50 years ago, Gordon Moore, the co-founder of Intel, observed that the number of transistors on integrated circuits had doubled each year since the integrated circuit had been invented. His prediction that this would continue into the foreseeable future has been proven to be more or less right. Experts predict that this is going to continue for at least another two decades.
For businesses, this continuous and incremental evolution of technology presents opportunities and risk. Whilst each improvement makes new processes possible, increasing viability, speed and convenience of service offering and reduces costs, the flip side is that hardware becomes redundant, unable to sustain the demands put on it.

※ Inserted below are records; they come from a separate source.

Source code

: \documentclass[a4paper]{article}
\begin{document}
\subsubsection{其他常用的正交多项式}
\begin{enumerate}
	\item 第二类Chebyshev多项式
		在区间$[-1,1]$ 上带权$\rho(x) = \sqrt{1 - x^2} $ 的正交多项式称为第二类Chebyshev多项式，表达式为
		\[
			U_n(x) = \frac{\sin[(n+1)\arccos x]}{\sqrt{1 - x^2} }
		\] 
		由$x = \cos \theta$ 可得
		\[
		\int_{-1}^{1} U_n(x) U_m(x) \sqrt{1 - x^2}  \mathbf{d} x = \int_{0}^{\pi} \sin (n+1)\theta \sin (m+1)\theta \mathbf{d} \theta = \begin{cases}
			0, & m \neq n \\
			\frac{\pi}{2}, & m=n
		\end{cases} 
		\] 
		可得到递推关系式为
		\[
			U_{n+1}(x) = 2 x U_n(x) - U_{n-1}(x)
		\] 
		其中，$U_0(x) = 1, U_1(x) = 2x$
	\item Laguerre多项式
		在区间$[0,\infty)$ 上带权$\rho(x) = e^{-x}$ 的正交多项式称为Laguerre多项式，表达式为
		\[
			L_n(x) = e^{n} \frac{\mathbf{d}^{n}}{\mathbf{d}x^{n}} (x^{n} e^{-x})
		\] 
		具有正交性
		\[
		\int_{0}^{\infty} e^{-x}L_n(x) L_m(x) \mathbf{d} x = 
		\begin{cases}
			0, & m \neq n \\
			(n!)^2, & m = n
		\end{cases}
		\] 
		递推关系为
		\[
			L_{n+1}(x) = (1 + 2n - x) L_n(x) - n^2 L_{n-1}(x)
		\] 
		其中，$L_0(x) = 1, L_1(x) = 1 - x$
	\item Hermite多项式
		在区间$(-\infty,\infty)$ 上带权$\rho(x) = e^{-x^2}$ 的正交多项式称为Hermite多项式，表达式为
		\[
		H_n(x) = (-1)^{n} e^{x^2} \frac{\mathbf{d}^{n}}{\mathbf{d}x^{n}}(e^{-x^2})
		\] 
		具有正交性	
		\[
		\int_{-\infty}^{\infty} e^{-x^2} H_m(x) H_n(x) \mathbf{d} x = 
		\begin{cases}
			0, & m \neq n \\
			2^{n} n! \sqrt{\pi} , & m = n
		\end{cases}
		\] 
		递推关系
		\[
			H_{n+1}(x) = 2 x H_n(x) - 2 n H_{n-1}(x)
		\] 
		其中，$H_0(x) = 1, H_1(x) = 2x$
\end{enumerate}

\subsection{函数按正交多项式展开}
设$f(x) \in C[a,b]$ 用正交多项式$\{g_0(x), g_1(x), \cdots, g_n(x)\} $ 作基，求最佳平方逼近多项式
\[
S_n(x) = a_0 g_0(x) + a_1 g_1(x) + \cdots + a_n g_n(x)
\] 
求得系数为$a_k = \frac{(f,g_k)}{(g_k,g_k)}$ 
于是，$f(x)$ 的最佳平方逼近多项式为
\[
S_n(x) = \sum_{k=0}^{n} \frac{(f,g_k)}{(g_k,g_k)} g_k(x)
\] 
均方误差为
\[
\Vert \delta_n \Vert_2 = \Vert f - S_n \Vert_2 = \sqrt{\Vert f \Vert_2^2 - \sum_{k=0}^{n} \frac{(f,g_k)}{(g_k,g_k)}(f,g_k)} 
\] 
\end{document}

In practical terms this can mean that systems like payment processing can be accelerated and made more convenient for customers, stock control can become leaner, mobile devices can process and access increasingly complex information at faster speeds. Software is built to new standards and organisations find competitive advantages through the enhanced capability that technology makes possible.
As I write this on the day of “Mobilegeddon”, the algorithm update from Google, which will factor a site’s mobile capabilities into search rankings to a greater extent. This is directly connected to the trend that Moore’s Law has predicted as the capability of mobility reaches new heights.With this constant evolution, the case for capital investment in technology becomes weaker for businesses that do not want to have to refresh every 18 months. The exponential rate of acceleration means that a server purchased just 24 months ago now had roughly four times less capability as one bought today.
Of course, not all data within a business needs to be run on the same standards as reflected by rise of the popularity of hybrid cloud hosting. My own predictions for the future, call the Owen’s Law if you are like that:
1. Outsourcing of technology will increase both in volume and range
As the capabilities of microprocessors continue to scale, so does the rate of change in technologies that utilise them. This has resulted in rapid acceleration of new technologies being available to solve problems, many of which were not even feasible a few years ago. Take for example big data as a space. The torrential pace of data management techniques and technologies requires full time attention just to keep up with what’s new. The reality for businesses wanting to embrace these new technologies is that they will need more and more help understanding how to utilise these technologies, as well as actually getting them up and running. This drives more outsourcing, both in terms of the volume of services consumed, as well as the breadth of technologies that can and should be utilised to improve business operations and results.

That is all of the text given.